— Dataset items —
<<<<

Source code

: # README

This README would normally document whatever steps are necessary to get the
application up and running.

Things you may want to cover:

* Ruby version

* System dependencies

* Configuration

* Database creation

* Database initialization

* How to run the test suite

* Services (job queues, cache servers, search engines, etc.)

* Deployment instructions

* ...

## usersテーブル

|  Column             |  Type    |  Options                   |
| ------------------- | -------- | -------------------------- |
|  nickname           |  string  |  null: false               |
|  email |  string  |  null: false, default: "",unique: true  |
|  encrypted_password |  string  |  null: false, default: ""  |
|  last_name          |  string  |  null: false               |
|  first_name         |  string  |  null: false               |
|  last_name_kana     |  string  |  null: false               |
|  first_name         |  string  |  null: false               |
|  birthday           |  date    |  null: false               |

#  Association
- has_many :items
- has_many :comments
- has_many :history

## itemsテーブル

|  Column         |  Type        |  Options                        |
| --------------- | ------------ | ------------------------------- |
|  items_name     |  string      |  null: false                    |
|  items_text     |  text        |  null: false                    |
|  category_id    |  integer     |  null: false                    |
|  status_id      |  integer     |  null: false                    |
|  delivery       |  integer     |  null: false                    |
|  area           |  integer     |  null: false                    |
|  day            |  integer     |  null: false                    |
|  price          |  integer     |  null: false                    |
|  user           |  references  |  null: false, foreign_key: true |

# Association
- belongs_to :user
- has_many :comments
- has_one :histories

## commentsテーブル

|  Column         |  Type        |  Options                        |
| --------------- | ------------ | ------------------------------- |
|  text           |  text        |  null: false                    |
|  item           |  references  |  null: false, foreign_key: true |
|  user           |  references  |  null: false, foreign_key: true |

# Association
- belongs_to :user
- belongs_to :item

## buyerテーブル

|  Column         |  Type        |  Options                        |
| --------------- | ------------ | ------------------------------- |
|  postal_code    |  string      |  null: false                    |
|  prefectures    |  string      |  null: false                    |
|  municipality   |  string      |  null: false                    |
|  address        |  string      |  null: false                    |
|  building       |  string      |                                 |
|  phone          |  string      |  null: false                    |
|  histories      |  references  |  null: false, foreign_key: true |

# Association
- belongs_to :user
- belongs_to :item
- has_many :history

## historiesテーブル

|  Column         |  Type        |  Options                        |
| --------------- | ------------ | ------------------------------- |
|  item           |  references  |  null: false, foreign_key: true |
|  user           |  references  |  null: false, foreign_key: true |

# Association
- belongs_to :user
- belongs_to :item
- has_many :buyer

>>>>

— TASK DIRECTIONS —
Type out the entries exactly as they appear above.

— SOLUTION BELOW —
Source code

: # README

This README would normally document whatever steps are necessary to get the
application up and running.

Things you may want to cover:

* Ruby version

* System dependencies

* Configuration

* Database creation

* Database initialization

* How to run the test suite

* Services (job queues, cache servers, search engines, etc.)

* Deployment instructions

* ...

## usersテーブル

|  Column             |  Type    |  Options                   |
| ------------------- | -------- | -------------------------- |
|  nickname           |  string  |  null: false               |
|  email |  string  |  null: false, default: "",unique: true  |
|  encrypted_password |  string  |  null: false, default: ""  |
|  last_name          |  string  |  null: false               |
|  first_name         |  string  |  null: false               |
|  last_name_kana     |  string  |  null: false               |
|  first_name         |  string  |  null: false               |
|  birthday           |  date    |  null: false               |

#  Association
- has_many :items
- has_many :comments
- has_many :history

## itemsテーブル

|  Column         |  Type        |  Options                        |
| --------------- | ------------ | ------------------------------- |
|  items_name     |  string      |  null: false                    |
|  items_text     |  text        |  null: false                    |
|  category_id    |  integer     |  null: false                    |
|  status_id      |  integer     |  null: false                    |
|  delivery       |  integer     |  null: false                    |
|  area           |  integer     |  null: false                    |
|  day            |  integer     |  null: false                    |
|  price          |  integer     |  null: false                    |
|  user           |  references  |  null: false, foreign_key: true |

# Association
- belongs_to :user
- has_many :comments
- has_one :histories

## commentsテーブル

|  Column         |  Type        |  Options                        |
| --------------- | ------------ | ------------------------------- |
|  text           |  text        |  null: false                    |
|  item           |  references  |  null: false, foreign_key: true |
|  user           |  references  |  null: false, foreign_key: true |

# Association
- belongs_to :user
- belongs_to :item

## buyerテーブル

|  Column         |  Type        |  Options                        |
| --------------- | ------------ | ------------------------------- |
|  postal_code    |  string      |  null: false                    |
|  prefectures    |  string      |  null: false                    |
|  municipality   |  string      |  null: false                    |
|  address        |  string      |  null: false                    |
|  building       |  string      |                                 |
|  phone          |  string      |  null: false                    |
|  histories      |  references  |  null: false, foreign_key: true |

# Association
- belongs_to :user
- belongs_to :item
- has_many :history

## historiesテーブル

|  Column         |  Type        |  Options                        |
| --------------- | ------------ | ------------------------------- |
|  item           |  references  |  null: false, foreign_key: true |
|  user           |  references  |  null: false, foreign_key: true |

# Association
- belongs_to :user
- belongs_to :item
- has_many :buyer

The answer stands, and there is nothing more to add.